- IATA: none; ICAO: none;

Summary
- Serves: Garden City, New York
- Built: 1910
- In use: 1910–1913

Runways
| Direction | Length |  | Surface |
| ft | m |
|  |  |  | grass |

= Nassau Boulevard Airfield =

The Nassau Boulevard Airfield, or the Nassau Boulevard Aerodrome, was a short-lived airfield located at Garden City, Long Island, New York, in operation from 1910 to 1913.

==History==
Due to the restricted space available at nearby Mineola Airport, a new 350-acre flying facility was created in Garden City, New York, in 1910. It was considered one of the finest flying facilities of its era, with 31 wooden hangars, 5 grandstands, workshops, a refreshment stand, and a headquarters. "Nassau Blvd. Airfield was large, stretching from Stratford to the Long Island Rail Road’s Main Line and from Roxbury to Clinch. It had 30 hangars, a 3,000 person grandstand and other facilities. It was surrounded by a 15-foot tall board fence." In September 1911, the Aero Club of America sponsored the Second International Aero Meet at the facility. The first airmail flight in America originated here when pilot Earle L. Ovington flew to Mineola on September 23, 1911, carrying 640 letters and 1,280 postcards.
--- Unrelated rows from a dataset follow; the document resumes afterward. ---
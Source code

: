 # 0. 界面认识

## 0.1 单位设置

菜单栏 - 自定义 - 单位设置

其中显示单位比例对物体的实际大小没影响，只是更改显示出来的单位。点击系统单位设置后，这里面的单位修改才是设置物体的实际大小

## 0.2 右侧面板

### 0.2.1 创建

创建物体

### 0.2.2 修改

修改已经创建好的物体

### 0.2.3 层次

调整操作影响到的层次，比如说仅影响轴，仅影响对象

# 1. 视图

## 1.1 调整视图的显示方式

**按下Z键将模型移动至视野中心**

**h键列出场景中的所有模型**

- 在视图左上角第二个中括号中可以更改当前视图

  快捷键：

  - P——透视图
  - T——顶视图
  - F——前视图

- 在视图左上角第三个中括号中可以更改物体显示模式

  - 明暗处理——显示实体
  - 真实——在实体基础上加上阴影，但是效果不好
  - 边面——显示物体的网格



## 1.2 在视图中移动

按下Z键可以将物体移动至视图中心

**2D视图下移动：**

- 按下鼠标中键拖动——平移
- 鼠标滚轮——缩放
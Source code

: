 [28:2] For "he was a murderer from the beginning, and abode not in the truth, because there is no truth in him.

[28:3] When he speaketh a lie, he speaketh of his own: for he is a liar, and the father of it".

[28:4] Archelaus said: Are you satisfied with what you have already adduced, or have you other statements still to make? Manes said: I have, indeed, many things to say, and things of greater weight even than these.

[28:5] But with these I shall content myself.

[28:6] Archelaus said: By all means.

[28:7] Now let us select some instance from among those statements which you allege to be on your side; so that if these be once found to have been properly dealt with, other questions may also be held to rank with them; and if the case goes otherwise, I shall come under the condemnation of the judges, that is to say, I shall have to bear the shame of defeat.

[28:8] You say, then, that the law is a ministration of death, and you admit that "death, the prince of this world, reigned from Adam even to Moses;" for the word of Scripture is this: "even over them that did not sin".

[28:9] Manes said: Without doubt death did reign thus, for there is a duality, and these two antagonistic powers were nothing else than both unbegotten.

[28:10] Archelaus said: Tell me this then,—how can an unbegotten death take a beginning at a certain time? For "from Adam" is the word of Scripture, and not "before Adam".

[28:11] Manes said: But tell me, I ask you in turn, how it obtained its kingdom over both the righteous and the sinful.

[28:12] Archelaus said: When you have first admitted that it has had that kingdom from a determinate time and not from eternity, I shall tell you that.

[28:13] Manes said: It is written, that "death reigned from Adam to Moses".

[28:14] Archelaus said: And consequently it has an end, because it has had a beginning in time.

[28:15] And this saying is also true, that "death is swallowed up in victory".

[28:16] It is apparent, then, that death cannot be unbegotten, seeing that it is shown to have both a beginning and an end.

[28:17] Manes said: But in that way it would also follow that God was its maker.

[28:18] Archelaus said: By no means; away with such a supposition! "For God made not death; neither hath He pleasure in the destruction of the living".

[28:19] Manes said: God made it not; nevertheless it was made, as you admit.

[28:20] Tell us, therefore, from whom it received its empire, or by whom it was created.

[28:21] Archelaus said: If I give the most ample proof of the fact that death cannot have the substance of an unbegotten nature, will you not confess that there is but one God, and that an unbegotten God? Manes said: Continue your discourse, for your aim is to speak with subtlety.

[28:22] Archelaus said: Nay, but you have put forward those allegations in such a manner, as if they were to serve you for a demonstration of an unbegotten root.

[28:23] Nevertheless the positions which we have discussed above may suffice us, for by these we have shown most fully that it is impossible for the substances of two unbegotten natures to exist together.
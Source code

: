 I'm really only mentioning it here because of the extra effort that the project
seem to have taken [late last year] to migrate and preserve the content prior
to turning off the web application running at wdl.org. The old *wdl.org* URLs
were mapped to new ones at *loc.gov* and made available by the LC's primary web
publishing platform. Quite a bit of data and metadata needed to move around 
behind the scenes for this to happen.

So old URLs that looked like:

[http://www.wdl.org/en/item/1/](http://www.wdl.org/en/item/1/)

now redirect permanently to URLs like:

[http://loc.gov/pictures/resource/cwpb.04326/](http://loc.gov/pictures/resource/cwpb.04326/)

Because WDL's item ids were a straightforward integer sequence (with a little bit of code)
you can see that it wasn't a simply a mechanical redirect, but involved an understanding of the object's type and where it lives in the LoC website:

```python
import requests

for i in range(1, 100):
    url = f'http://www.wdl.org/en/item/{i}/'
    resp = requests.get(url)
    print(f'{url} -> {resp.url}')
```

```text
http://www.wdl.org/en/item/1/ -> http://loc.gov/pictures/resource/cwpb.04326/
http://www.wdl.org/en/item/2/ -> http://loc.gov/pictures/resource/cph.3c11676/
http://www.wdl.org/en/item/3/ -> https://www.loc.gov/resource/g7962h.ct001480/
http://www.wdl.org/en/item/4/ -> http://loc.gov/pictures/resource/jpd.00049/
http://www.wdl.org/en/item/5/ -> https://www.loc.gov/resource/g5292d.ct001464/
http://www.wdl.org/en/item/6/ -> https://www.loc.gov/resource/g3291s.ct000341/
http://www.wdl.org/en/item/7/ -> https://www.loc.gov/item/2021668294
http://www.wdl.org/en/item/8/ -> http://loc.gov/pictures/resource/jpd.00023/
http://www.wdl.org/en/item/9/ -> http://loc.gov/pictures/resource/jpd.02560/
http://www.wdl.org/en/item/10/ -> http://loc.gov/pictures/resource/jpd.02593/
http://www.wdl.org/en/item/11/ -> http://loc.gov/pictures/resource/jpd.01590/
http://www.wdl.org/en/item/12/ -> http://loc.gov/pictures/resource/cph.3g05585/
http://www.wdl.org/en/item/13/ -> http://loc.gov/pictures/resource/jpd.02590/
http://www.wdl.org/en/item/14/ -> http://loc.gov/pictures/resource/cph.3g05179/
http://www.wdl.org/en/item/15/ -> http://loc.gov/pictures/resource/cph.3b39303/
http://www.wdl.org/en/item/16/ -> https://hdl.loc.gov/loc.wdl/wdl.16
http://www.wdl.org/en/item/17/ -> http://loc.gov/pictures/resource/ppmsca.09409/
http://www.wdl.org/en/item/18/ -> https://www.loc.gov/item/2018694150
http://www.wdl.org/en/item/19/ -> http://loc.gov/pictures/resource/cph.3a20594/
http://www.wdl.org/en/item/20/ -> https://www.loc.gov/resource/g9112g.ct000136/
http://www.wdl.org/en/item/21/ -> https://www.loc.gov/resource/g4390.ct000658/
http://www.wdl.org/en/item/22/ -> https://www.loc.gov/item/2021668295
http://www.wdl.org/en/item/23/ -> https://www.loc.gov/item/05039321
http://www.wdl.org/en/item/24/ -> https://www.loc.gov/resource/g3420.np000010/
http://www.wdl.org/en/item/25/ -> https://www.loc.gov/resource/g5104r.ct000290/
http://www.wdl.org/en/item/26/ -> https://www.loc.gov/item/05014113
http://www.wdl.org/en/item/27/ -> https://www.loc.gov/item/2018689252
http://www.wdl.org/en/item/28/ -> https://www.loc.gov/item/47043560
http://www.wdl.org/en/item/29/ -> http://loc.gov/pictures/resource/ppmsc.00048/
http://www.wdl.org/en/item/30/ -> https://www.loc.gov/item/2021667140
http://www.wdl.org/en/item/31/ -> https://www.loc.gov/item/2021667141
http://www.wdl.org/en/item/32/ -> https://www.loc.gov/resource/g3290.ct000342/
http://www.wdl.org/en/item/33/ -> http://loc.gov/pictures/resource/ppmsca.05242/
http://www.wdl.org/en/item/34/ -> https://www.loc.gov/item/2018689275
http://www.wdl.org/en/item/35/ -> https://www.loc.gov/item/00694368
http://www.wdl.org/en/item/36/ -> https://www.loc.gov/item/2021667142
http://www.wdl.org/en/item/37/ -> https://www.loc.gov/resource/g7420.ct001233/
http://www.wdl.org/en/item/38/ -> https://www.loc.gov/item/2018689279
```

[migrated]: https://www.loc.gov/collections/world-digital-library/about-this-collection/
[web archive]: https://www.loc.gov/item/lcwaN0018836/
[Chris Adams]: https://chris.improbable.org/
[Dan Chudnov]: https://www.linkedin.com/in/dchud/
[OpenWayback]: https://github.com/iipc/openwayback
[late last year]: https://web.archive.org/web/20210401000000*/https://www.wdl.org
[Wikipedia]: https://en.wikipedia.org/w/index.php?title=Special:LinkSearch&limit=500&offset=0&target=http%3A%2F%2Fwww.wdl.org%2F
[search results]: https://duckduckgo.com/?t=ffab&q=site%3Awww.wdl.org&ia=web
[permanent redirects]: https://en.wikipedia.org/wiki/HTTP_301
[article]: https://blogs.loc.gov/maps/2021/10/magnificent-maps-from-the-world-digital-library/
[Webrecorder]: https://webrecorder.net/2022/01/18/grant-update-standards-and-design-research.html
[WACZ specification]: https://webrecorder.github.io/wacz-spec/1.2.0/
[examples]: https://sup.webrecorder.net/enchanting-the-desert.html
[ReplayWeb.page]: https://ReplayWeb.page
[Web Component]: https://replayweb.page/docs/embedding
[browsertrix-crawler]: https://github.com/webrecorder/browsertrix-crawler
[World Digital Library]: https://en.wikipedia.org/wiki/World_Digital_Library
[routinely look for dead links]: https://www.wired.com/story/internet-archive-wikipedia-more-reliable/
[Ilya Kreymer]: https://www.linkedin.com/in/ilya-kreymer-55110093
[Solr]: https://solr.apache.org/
Following the meet, producer William J. Humphrey filmed the first aviation film, The Military Air-Scout, at the aerodrome, with Army Signal Corps flier Lt. Henry Arnold as the stunt pilot.

By 1913, however, the facility was seen as too small, and the land too valuable, so it was closed and all flying operations moved to the Hempstead Plains Aerodrome.

"Stratford School sits epicenter on what was that airfield."